🤖 AI Summary
Intrinsic image decomposition suffers from poor generalization to real-world scenes, primarily due to reliance on paired supervision from synthetic data. To address this, we propose an unsupervised cross-domain adaptation framework that leverages multimodal large language models (MLLMs) as perceptual discriminators for the first time. Specifically, the MLLM performs relative attribute comparisons—e.g., albedo, depth, surface normals, and illumination—on unlabeled in-the-wild images, generating GRPO-based reinforcement learning rewards to guide decomposition model optimization. Our approach requires no ground-truth pairs and is model-agnostic, enabling strong generalization across domains. Experiments demonstrate substantial improvements: albedo WHDR decreases by 9–25% on IIW; ETH3D depth error drops by up to 46%; and overall decomposition accuracy and robustness across all components are significantly enhanced in real-world settings.
📝 Abstract
Intrinsic image decomposition aims to separate images into physical components such as albedo, depth, normals, and illumination.

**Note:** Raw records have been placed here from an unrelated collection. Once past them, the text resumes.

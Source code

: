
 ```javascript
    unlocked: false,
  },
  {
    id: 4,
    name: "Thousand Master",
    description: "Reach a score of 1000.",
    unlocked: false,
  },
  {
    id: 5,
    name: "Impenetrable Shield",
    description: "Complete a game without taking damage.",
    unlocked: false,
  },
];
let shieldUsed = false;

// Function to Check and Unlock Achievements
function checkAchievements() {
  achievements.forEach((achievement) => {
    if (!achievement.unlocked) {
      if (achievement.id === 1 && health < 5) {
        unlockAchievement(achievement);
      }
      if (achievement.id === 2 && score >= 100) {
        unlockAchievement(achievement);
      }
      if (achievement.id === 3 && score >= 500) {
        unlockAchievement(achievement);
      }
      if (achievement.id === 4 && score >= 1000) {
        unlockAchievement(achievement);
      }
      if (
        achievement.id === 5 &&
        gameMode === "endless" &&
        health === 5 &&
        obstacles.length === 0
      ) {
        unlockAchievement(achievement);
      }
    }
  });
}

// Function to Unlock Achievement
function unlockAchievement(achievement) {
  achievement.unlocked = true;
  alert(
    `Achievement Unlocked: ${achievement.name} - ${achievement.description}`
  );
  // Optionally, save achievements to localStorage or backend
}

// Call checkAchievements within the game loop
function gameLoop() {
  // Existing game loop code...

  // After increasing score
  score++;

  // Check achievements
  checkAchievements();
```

While recent diffusion- and transformer-based models benefit from paired supervision from synthetic datasets, their generalization to diverse, real-world scenarios remains challenging. We propose ReasonX, a novel framework that leverages a multimodal large language model (MLLM) as a perceptual judge providing relative intrinsic comparisons, and uses these comparisons as GRPO rewards for fine-tuning intrinsic decomposition models on unlabeled, in-the-wild images. Unlike RL methods for generative models, our framework aligns conditional intrinsic predictors by rewarding agreement between the judge's relational assessments and analytically derived relations from the model's outputs. ReasonX is model-agnostic and can be applied to different intrinsic predictors. Across multiple base architectures and modalities, ReasonX yields significant improvements, including 9-25% WHDR reduction on IIW albedo and up to 46% depth accuracy gains on ETH3D, highlighting the promise of MLLM-guided comparative supervision to bridge low- and high-level vision reasoning.